Inspection Checklist

“All of these mining vehicles need to be inspected by experts annually under Germany’s General Federal Mining Regulation,” explains Rainer Stuckhardt, before he begins inspecting the blast hole drilling truck using a hammer, wire brush, and crack spray. He cleans the salt off certain areas with the wire brush, for example welded connections at joints and beams, to check for any cracks. The mining vehicles hardly rust at all underground, as there is not enough moisture. Things are, of course, different aboveground, but the vehicles spend virtually no time up there: they are disassembled into their individual parts, taken down in the shafts, and reassembled below. Most of them never see the light of day again, with the exception of the cars, which need to be disposed of on the surface.

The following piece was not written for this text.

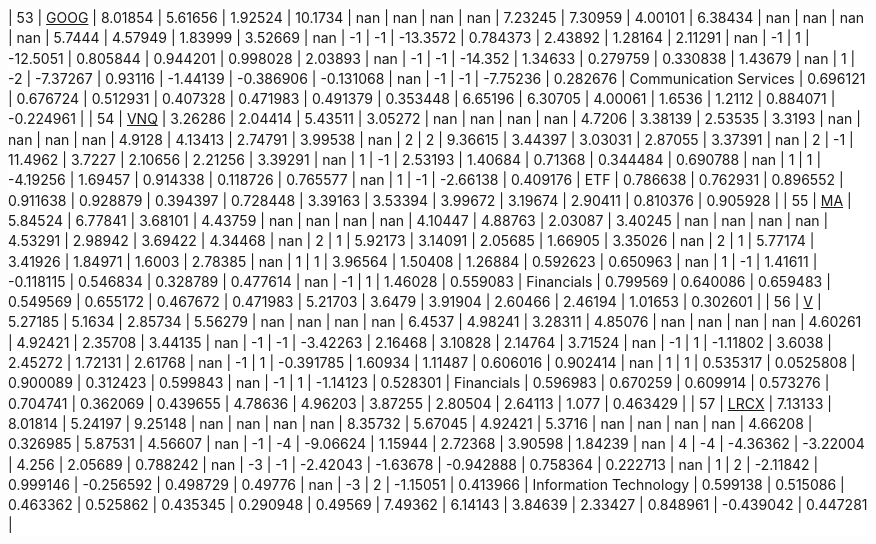 |  53 | [GOOG](https://finance.yahoo.com/quote/GOOG/financials)   |   8.01854   |   5.61656   |  1.92524    |   10.1734   |          nan |         nan |         nan |         nan |   7.23245    |   7.30959   |  4.00101   |   6.38434   |          nan |         nan |         nan |         nan |   5.7444    |   4.57949   |  1.83999   |   3.52669   |          nan |          -1 |          -1 | -13.3572    |  0.784373   |  2.43892     |  1.28164    |   2.11291   |          nan |          -1 |           1 | -12.5051     |  0.805844   |  0.944201   |  0.998028   |  2.03893    |          nan |          -1 |          -1 |  -14.352    |  1.34633   |  0.279759  |  0.330838   |  1.43679    |         nan |          1 |         -2 |  -7.37267  |  0.93116   | -1.44139    | -0.386906    | -0.131068   |         nan |         -1 |         -1 | -7.75236   | 0.282676  | Communication Services | 0.696121  | 0.676724  | 0.512931  | 0.407328  | 0.471983  | 0.491379  | 0.353448 |  6.65196    |  6.30705   |  4.00061   |  1.6536     |  1.2112      |  0.884071   | -0.224961  |
|  54 | [VNQ](https://finance.yahoo.com/quote/VNQ/financials)     |   3.26286   |   2.04414   |  5.43511    |    3.05272  |          nan |         nan |         nan |         nan |   4.7206     |   3.38139   |  2.53535   |   3.3193    |          nan |         nan |         nan |         nan |   4.9128    |   4.13413   |  2.74791   |   3.99538   |          nan |           2 |           2 |   9.36615   |  3.44397    |  3.03031     |  2.87055    |   3.37391   |          nan |           2 |          -1 |  11.4962     |  3.7227     |  2.10656    |  2.21256    |  3.39291    |          nan |           1 |          -1 |    2.53193  |  1.40684   |  0.71368   |  0.344484   |  0.690788   |         nan |          1 |          1 |  -4.19256  |  1.69457   |  0.914338   |  0.118726    |  0.765577   |         nan |          1 |         -1 | -2.66138   | 0.409176  | ETF                    | 0.786638  | 0.762931  | 0.896552  | 0.911638  | 0.928879  | 0.394397  | 0.728448 |  3.39163    |  3.53394   |  3.99672   |  3.19674    |  2.90411     |  0.810376   |  0.905928  |
|  55 | [MA](https://finance.yahoo.com/quote/MA/financials)       |   5.84524   |   6.77841   |  3.68101    |    4.43759  |          nan |         nan |         nan |         nan |   4.10447    |   4.88763   |  2.03087   |   3.40245   |          nan |         nan |         nan |         nan |   4.53291   |   2.98942   |  3.69422   |   4.34468   |          nan |           2 |           1 |   5.92173   |  3.14091    |  2.05685     |  1.66905    |   3.35026   |          nan |           2 |           1 |   5.77174    |  3.41926    |  1.84971    |  1.6003     |  2.78385    |          nan |           1 |           1 |    3.96564  |  1.50408   |  1.26884   |  0.592623   |  0.650963   |         nan |          1 |         -1 |   1.41611  | -0.118115  |  0.546834   |  0.328789    |  0.477614   |         nan |         -1 |          1 |  1.46028   | 0.559083  | Financials             | 0.799569  | 0.640086  | 0.659483  | 0.549569  | 0.655172  | 0.467672  | 0.471983 |  5.21703    |  3.6479    |  3.91904   |  2.60466    |  2.46194     |  1.01653    |  0.302601  |
|  56 | [V](https://finance.yahoo.com/quote/V/financials)         |   5.27185   |   5.1634    |  2.85734    |    5.56279  |          nan |         nan |         nan |         nan |   6.4537     |   4.98241   |  3.28311   |   4.85076   |          nan |         nan |         nan |         nan |   4.60261   |   4.92421   |  2.35708   |   3.44135   |          nan |          -1 |          -1 |  -3.42263   |  2.16468    |  3.10828     |  2.14764    |   3.71524   |          nan |          -1 |           1 |  -1.11802    |  3.6038     |  2.45272    |  1.72131    |  2.61768    |          nan |          -1 |           1 |   -0.391785 |  1.60934   |  1.11487   |  0.606016   |  0.902414   |         nan |          1 |          1 |   0.535317 |  0.0525808 |  0.900089   |  0.312423    |  0.599843   |         nan |         -1 |          1 | -1.14123   | 0.528301  | Financials             | 0.596983  | 0.670259  | 0.609914  | 0.573276  | 0.704741  | 0.362069  | 0.439655 |  4.78636    |  4.96203   |  3.87255   |  2.80504    |  2.64113     |  1.077      |  0.463429  |
|  57 | [LRCX](https://finance.yahoo.com/quote/LRCX/financials)   |   7.13133   |   8.01814   |  5.24197    |    9.25148  |          nan |         nan |         nan |         nan |   8.35732    |   5.67045   |  4.92421   |   5.3716    |          nan |         nan |         nan |         nan |   4.66208   |   0.326985  |  5.87531   |   4.56607   |          nan |          -1 |          -4 |  -9.06624   |  1.15944    |  2.72368     |  3.90598    |   1.84239   |          nan |           4 |          -4 |  -4.36362    | -3.22004    |  4.256      |  2.05689    |  0.788242   |          nan |          -3 |          -1 |   -2.42043  | -1.63678   | -0.942888  |  0.758364   |  0.222713   |         nan |          1 |          2 |  -2.11842  |  0.999146  | -0.256592   |  0.498729    |  0.49776    |         nan |         -3 |          2 | -1.15051   | 0.413966  | Information Technology | 0.599138  | 0.515086  | 0.463362  | 0.525862  | 0.435345  | 0.290948  | 0.49569  |  7.49362    |  6.14143   |  3.84639   |  2.33427    |  0.848961    | -0.439042   |  0.447281  |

“All these mining vehicles need to be inspected by experts annually under Germany’s General Federal Mining Regulation.”

Rainer Stuckhardt
Rainer Stuckhardt works through his checklist point by point; even the tires, which are operated at a pressure of 8 bar down here, are given a blow with the hammer. If something needs to be repaired, the DEKRA experts make a note of it in their inspection report. The inspection date of the fire extinguishers in every vehicle is also a part of the overall inspection. Any defects have to be repaired, of course. And the workshop is completely equipped to do so: there’s a welding station, multiple cleaning stations, and gas stations. The replacement parts stored here are worth a total of ten million euros.

Underground Blasting

On the edge of the mining area, the miners drive gouge bits up to 2,000 meters horizontally into the rock to obtain information about the further course of the deposits and to plan mining operations. But how does the salt make it onto the conveyor belts and get aboveground? The potassium salt is “shot out”: explosive-loading vehicles insert detonators and granulate up to seven meters deep into the salt. A special drilling pattern ensures that the wall then collapses forward in a V-shape. Extremely flat wheel loaders with shovels that can hold up to 21 metric tons of material take the salt to the so-called “crusher plants,” where it is then crushed and transferred to the conveyor belts. What doesn’t come down in the explosion is peeled from the ceiling by the robber.
Including the aboveground factory, around 4,400 people are employed at the Werra plant. “The salt is primarily used for fertilizers,” explains Florian Brandau. But it is also used in the manufacture of plastics (e.g. Lego and lunch boxes). The Werra plant also has its own production facility, where the salt is refined for medical applications, such as for saline or dialysis solutions.